Tabletop role-playing games and narrative board games rely heavily on storytelling, atmosphere, and narration to create immersive player experiences. In many games, the person leading the story must deliver long passages of descriptive text, control pacing, and establish emotional tone while guiding players through unfolding narrative events. Although digital tools exist to assist with gameplay mechanics, very few systems integrate recorded voice performance, narrative scripting, and environmental effects into a unified storytelling platform. As a result, most tabletop narration remains dependent on a single human storyteller rather than a system that can dynamically support narrative delivery and atmosphere.
The TableTalk project aims to develop a system that allows recorded narrative voice performances to be triggered dynamically during gameplay while coordinating atmospheric effects such as sound, lighting, or other environmental cues. The system consists of a mobile application that stores and organizes narrative voice recordings paired with a tabletop device capable of producing immersive sensory feedback corresponding with story events. Together these components form a narrative artifact that enhances tabletop storytelling by coordinating narration and environmental responses within a shared interactive experience.
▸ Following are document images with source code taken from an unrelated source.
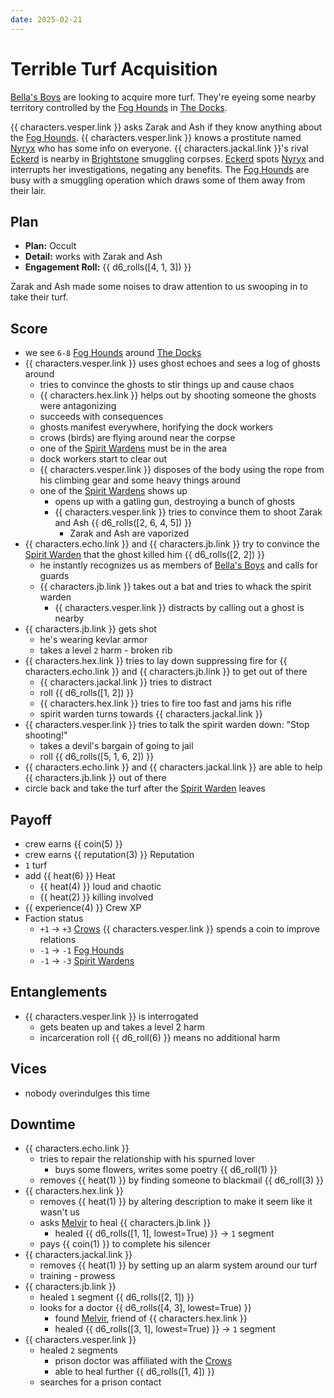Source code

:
 ```yaml
---
date: 2025-02-21
---
```

# Terrible Turf Acquisition

[Bella's Boys](bellas-boys.md) are looking to acquire more turf.
They're eyeing some nearby territory controlled by the [Fog Hounds](fog-hounds.md) in [The Docks](docks.md).

<!-- more -->

{{ characters.vesper.link }} asks Zarak and Ash if they know anything about the [Fog Hounds](fog-hounds.md).
{{ characters.vesper.link }} knows a prostitute named [Nyryx](nyryx.md) who has some info on everyone.
{{ characters.jackal.link }}'s rival [Eckerd](eckerd.md) is nearby in [Brightstone](brightstone.md) smuggling corpses.
[Eckerd](eckerd.md) spots [Nyryx](nyryx.md) and interrupts her investigations, negating any benefits.
The [Fog Hounds](fog-hounds.md) are busy with a smuggling operation which draws some of them away from their lair.

## Plan

- **Plan:** Occult
- **Detail:** works with Zarak and Ash
- **Engagement Roll:** {{ d6_rolls([4, 1, 3]) }}

Zarak and Ash made some noises to draw attention to us swooping in to take their turf.

## Score

- we see `6-8` [Fog Hounds](fog-hounds.md) around [The Docks](docks.md)
- {{ characters.vesper.link }} uses ghost echoes and sees a log of ghosts around
    - tries to convince the ghosts to stir things up and cause chaos
    - {{ characters.hex.link }} helps out by shooting someone the ghosts were antagonizing
    - succeeds with consequences
    - ghosts manifest everywhere, horifying the dock workers
    - crows (birds) are flying around near the corpse
    - one of the [Spirit Wardens](spirit-wardens.md) must be in the area
    - dock workers start to clear out
    - {{ characters.vesper.link }} disposes of the body using the rope from his climbing gear and some heavy things around
    - one of the [Spirit Wardens](spirit-wardens.md) shows up
        - opens up with a gatling gun, destroying a bunch of ghosts
        - {{ characters.vesper.link }} tries to convince them to shoot Zarak and Ash {{ d6_rolls([2, 6, 4, 5]) }}
            - Zarak and Ash are vaporized
- {{ characters.echo.link }} and {{ characters.jb.link }} try to convince the [Spirit Warden](spirit-wardens.md) that the ghost killed him {{ d6_rolls([2, 2]) }}
    - he instantly recognizes us as members of [Bella's Boys](bellas-boys.md) and calls for guards
    - {{ characters.jb.link }} takes out a bat and tries to whack the spirit warden
        - {{ characters.vesper.link }} distracts by calling out a ghost is nearby
- {{ characters.jb.link }} gets shot
    - he's wearing kevlar armor
    - takes a level `2` harm - broken rib
- {{ characters.hex.link }} tries to lay down suppressing fire for {{ characters.echo.link }} and {{ characters.jb.link }} to get out of there
    - {{ characters.jackal.link }} tries to distract
    - roll {{ d6_rolls([1, 2]) }}
    - {{ characters.hex.link }} tries to fire too fast and jams his rifle
    - spirit warden turns towards {{ characters.jackal.link }}
- {{ characters.vesper.link }} tries to talk the spirit warden down: "Stop shooting!"
    - takes a devil's bargain of going to jail
    - roll {{ d6_rolls([5, 1, 6, 2]) }}
- {{ characters.echo.link }} and {{ characters.jackal.link }} are able to help {{ characters.jb.link }} out of there
- circle back and take the turf after the [Spirit Warden](spirit-wardens.md) leaves

## Payoff

- crew earns {{ coin(5) }}
- crew earns {{ reputation(3) }} Reputation
- `1` turf
- add {{ heat(6) }} Heat
    - {{ heat(4) }} loud and chaotic
    - {{ heat(2) }} killing involved
- {{ experience(4) }} Crew XP
- Faction status
    - `+1` -> `+3` [Crows](crows.md) {{ characters.vesper.link }} spends a coin to improve relations
    - `-1` -> `-1` [Fog Hounds](fog-hounds.md)
    - `-1` -> `-3` [Spirit Wardens](spirit-wardens.md)

## Entanglements

- {{ characters.vesper.link }} is interrogated
    - gets beaten up and takes a level 2 harm
    - incarceration roll {{ d6_roll(6) }} means no additional harm

## Vices

- nobody overindulges this time

## Downtime

- {{ characters.echo.link }}
    - tries to repair the relationship with his spurned lover
        - buys some flowers, writes some poetry {{ d6_roll(1) }}
    - removes {{ heat(1) }} by finding someone to blackmail  {{ d6_roll(3) }}
- {{ characters.hex.link }}
    - removes {{ heat(1) }} by altering description to make it seem like it wasn't us
    - asks [Melvir](melvir.md) to heal {{ characters.jb.link }}
        - healed {{ d6_rolls([1, 1], lowest=True) }} -> `1` segment
    - pays {{ coin(1) }} to complete his silencer
- {{ characters.jackal.link }}
    - removes {{ heat(1) }} by setting up an alarm system around our turf
    - training - prowess
- {{ characters.jb.link }}
    - healed `1` segment {{ d6_rolls([2, 1]) }}
    - looks for a doctor {{ d6_rolls([4, 3], lowest=True) }}
        - found [Melvir](melvir.md), friend of {{ characters.hex.link }}
        - healed {{ d6_rolls([3, 1], lowest=True) }} -> `1` segment
- {{ characters.vesper.link }}
    - healed `2` segments
        - prison doctor was affiliated with the [Crows](crows.md)
        - able to heal further {{ d6_rolls([1, 4]) }}
    - searches for a prison contact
The Human-AI component of the project focuses on developing machine-learning tools that assist with organizing, analyzing, and retrieving narrative voice recordings used within this system. The intended dataset will consist of recorded narrative passages drawn from tabletop storytelling systems and narrative games. These recordings will vary in emotional tone, pacing, character voice, and narrative function such as exposition, environmental description, tension building, or dramatic dialogue. Because narrative recordings must be retrieved quickly during gameplay, organizing large libraries of recorded narration becomes an important technical challenge.
Because the initial set of narrative recordings is still in development, the project will begin using publicly available speech and emotional voice datasets. These datasets will allow the Human-AI contributor to develop and test the machine-learning pipeline that will later process narrative recordings produced for the TableTalk system. During the project, the contributor will design tools for audio preprocessing, classification, and metadata tagging using these datasets. As original narrative recordings become available, they can be incorporated into the system and used to refine and evaluate the models developed during the project.
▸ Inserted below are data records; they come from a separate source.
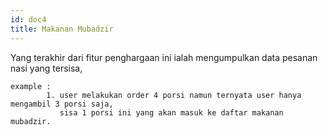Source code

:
```yaml
---
id: doc4
title: Makanan Mubadzir
---
```

Yang terakhir dari fitur penghargaan ini ialah mengumpulkan data pesanan nasi yang tersisa,

	example :
			1. user melakukan order 4 porsi namun ternyata user hanya mengambil 3 porsi saja,
			   sisa 1 porsi ini yang akan masuk ke daftar makanan mubadzir.
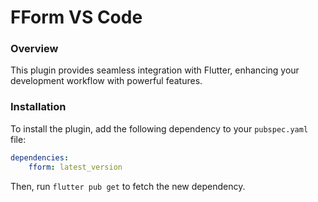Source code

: # FForm VS Code

### Overview

This plugin provides seamless integration with Flutter, enhancing your development workflow with powerful features.

### Installation

To install the plugin, add the following dependency to your `pubspec.yaml` file:

```yaml
dependencies:
    fform: latest_version
```

Then, run `flutter pub get` to fetch the new dependency.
The primary objective of the project is to develop AI-assisted methods that automatically classify and tag narrative recordings so they can be easily retrieved during gameplay. Rather than manually searching through a large audio library, users should be able to locate recordings based on narrative characteristics such as emotional tone, pacing, or narrative context. These classification tools would allow narration to be triggered more efficiently and could help create smoother storytelling experiences within interactive gameplay environments.
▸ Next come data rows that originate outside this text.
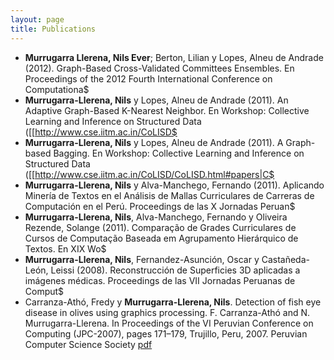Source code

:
 ```yaml
---
layout: page
title: Publications
---
```



  * **Murrugarra Llerena, Nils Ever**; Berton, Lilian y Lopes, Alneu de Andrade (2012). Graph-Based Cross-Validated Committees Ensembles. En Proceedings of the 2012 Fourth International Conference on Computationa$
  * **Murrugarra-Llerena, Nils** y Lopes, Alneu de Andrade (2011). An Adaptive Graph-Based K-Nearest Neighbor. En Workshop: Collective Learning and Inference on Structured Data ([[http://www.cse.iitm.ac.in/CoLISD$
  * **Murrugarra-Llerena, Nils** y Lopes, Alneu de Andrade (2011). A Graph-based Bagging. En Workshop: Collective Learning and Inference on Structured Data ([[http://www.cse.iitm.ac.in/CoLISD/CoLISD.html#papers|C$
  * **Murrugarra-Llerena, Nils** y Alva-Manchego, Fernando (2011). Aplicando Minería de Textos en el Análisis de Mallas Curriculares de Carreras de Computación en el Perú. Proceedings de las X Jornadas Peruan$
  * **Murrugarra-Llerena, Nils**, Alva-Manchego, Fernando y Oliveira Rezende, Solange (2011). Comparação de Grades Curriculares de Cursos de Computação Baseada em Agrupamento Hierárquico de Textos. En XIX Wo$
  * **Murrugarra-Llerena, Nils**, Fernandez-Asunción, Oscar y Castañeda-León, Leissi (2008). Reconstrucción de Superficies 3D aplicadas a imágenes médicas. Proceedings de las VII Jornadas Peruanas de Comput$
  * Carranza-Athó, Fredy y **Murrugarra-Llerena, Nils**. Detection of fish eye disease in olives using graphics processing. F. Carranza-Athó and N. Murrugarra-Llerena. In Proceedings of the VI Peruvian Conference on Computing (JPC-2007), pages 171–179, Trujillo, Peru, 2007.
Peruvian Computer Science Society [pdf](https://google.com)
A secondary objective of the project is to explore accessibility tools that allow narrative audio content to be converted into alternative formats. Machine-learning tools may be used to generate transcripts, captions, or other forms of metadata that allow narrative content to remain accessible to players with different sensory needs. These accessibility tools may also support alternative sensory cues that can supplement narration within immersive gameplay environments.
From a computational perspective, the project explores how machine learning can assist with organizing and retrieving narrative voice performances within interactive storytelling environments. The central technical challenge is developing methods that can classify voice recordings according to narrative function and emotional tone while generating searchable metadata that allows recordings to be retrieved in response to gameplay events. The Human-AI contributor will experiment with audio feature extraction, speech embeddings, and classification models to determine which approaches best support narrative audio organization and retrieval. The resulting system will provide a prototype pipeline for managing large libraries of narrative voice recordings used in interactive storytelling systems. Initial models will be developed using publicly available speech datasets before being adapted to narrative recordings produced during the development of the TableTalk system.